The big bet: Q1 beat, then maybe some extra sauce
Dell reports fiscal first-quarter earnings on May 28, and analyst Wamsi Mohan expects a clean beat on both revenue and EPS. He also thinks second-quarter guidance could come in above Street expectations, which is Wall Street’s favorite way of saying, “This story might not be done running yet.”
A few of the numbers behind the optimism:
- BofA sees first-quarter AI server revenue at about $15 billion
- Orders could hit $20 billion
- Backlog exiting the quarter may land around $49 billion
- Full-year fiscal 2027 AI server revenue is still pegged at $60 billion
That’s a lot of silicon, and a lot of reasons traders keep treating Dell like more than a sleepy PC name.
PCs are fine, but AI is doing the heavy lifting
The note also sketches out a split-screen hardware story.
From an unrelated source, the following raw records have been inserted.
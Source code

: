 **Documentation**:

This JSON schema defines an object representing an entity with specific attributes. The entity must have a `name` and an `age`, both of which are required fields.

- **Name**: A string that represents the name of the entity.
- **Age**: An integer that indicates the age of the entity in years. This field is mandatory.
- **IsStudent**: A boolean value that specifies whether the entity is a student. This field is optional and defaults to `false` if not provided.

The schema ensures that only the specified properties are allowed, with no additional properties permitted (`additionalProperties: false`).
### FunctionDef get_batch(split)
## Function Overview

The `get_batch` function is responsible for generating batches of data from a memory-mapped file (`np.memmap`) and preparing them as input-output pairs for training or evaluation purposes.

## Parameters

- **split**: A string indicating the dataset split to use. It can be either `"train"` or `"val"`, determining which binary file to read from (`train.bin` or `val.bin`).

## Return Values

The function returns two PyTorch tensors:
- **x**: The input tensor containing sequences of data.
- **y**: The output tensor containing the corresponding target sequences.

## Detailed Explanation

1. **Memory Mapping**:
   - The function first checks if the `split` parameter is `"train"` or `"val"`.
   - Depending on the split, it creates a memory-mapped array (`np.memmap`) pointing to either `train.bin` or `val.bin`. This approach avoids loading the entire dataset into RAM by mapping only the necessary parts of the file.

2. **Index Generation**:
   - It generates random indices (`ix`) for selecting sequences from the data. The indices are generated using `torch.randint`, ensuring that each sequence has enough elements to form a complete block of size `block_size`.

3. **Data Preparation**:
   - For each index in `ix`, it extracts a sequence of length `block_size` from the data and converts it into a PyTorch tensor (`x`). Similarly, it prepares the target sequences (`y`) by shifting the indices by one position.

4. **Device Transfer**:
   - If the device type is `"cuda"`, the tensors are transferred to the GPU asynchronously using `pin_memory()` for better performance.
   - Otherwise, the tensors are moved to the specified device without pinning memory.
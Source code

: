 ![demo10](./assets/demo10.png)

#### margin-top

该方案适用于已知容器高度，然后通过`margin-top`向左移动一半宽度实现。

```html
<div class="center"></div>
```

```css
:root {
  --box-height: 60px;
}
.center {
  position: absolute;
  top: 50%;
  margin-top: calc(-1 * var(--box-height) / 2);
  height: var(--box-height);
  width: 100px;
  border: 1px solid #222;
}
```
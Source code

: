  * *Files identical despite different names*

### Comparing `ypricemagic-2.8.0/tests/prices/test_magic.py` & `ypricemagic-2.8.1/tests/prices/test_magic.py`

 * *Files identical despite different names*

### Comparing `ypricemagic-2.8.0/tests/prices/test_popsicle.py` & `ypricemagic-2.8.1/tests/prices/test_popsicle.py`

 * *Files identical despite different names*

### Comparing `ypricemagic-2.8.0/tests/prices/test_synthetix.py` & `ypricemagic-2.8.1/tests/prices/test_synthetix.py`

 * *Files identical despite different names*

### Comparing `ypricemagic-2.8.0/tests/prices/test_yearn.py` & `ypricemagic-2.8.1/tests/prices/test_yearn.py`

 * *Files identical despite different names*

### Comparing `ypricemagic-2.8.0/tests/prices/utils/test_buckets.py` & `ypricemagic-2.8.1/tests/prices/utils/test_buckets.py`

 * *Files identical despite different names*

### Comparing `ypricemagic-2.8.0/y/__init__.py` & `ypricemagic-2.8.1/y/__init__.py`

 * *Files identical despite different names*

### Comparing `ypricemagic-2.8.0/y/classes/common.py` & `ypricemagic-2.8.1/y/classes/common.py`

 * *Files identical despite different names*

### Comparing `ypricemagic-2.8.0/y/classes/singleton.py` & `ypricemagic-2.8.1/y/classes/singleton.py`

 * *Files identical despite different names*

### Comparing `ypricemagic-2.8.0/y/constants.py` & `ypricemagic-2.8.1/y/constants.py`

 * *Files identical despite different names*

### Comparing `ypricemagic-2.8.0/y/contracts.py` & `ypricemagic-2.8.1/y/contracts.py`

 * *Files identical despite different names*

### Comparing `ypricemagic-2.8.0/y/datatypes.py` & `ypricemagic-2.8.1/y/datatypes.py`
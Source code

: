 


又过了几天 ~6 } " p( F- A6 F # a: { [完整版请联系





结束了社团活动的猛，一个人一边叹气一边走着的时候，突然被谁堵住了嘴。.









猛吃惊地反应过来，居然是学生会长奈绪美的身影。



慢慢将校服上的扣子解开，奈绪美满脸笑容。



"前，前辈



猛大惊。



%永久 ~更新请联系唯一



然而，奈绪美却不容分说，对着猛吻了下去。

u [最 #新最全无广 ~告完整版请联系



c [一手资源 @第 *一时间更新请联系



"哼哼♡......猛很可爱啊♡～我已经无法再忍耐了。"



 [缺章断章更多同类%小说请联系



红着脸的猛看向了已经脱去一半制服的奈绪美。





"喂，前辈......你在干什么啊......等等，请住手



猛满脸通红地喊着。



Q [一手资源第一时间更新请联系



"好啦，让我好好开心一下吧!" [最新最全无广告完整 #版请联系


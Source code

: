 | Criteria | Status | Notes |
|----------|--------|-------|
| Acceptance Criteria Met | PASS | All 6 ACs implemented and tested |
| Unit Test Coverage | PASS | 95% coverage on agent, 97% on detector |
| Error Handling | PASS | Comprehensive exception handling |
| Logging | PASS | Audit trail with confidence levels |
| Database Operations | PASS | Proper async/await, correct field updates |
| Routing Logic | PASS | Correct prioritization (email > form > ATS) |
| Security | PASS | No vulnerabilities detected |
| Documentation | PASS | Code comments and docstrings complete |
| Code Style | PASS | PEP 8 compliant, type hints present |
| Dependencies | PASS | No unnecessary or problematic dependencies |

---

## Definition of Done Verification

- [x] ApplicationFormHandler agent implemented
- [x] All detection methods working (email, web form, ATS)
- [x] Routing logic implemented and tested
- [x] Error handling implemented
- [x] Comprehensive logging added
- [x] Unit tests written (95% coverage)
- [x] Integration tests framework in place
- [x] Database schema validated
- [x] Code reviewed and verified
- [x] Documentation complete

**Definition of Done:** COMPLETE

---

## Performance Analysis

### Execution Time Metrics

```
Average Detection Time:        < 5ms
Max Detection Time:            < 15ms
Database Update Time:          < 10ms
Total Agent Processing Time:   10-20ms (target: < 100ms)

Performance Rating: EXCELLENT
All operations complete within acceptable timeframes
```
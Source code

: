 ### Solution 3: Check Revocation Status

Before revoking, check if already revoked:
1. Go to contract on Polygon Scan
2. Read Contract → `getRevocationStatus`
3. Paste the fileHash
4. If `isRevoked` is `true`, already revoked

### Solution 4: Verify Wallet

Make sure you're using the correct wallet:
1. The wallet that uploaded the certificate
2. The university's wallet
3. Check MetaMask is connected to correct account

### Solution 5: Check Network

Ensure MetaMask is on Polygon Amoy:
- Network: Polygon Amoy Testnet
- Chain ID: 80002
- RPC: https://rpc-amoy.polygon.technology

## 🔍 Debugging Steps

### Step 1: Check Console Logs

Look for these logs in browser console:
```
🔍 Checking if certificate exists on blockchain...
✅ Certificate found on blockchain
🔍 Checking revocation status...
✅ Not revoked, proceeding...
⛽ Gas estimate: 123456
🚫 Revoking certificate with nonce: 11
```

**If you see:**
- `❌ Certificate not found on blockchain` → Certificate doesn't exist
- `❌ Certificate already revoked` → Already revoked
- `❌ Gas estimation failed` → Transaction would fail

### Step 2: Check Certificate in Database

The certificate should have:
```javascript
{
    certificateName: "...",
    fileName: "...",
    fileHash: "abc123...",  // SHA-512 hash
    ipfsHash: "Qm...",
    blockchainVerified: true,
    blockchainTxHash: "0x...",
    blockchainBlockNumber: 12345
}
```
Enterprise demand for standard servers may cool a bit if prices climb, while Tier 2 cloud providers keep ordering CPU-heavy gear for agentic AI and inferencing. Meanwhile, PC demand has held up better than expected so far, with BofA lifting its first-half Client Solutions Group growth estimate to 20%.
The flip side? Mohan still expects a 12% deceleration in the second half, so this is not a straight-line rocket ship. It’s more like a strong tailwind with a few potholes.
Why investors should care
Dell stock was already wobbling Monday, down 1.94% to $237.29 at the time of publication. If Dell can back up the AI-server hype with a solid May 28 print and upbeat guidance, bulls get another leg to stand on. If not, the market may remind everyone that expensive multiples and hype cycles can be a very annoying combo.
Big picture: Dell is increasingly being valued like an AI infrastructure story, not just a PC-and-boxes story. That’s great—until the next earnings call turns into the audition.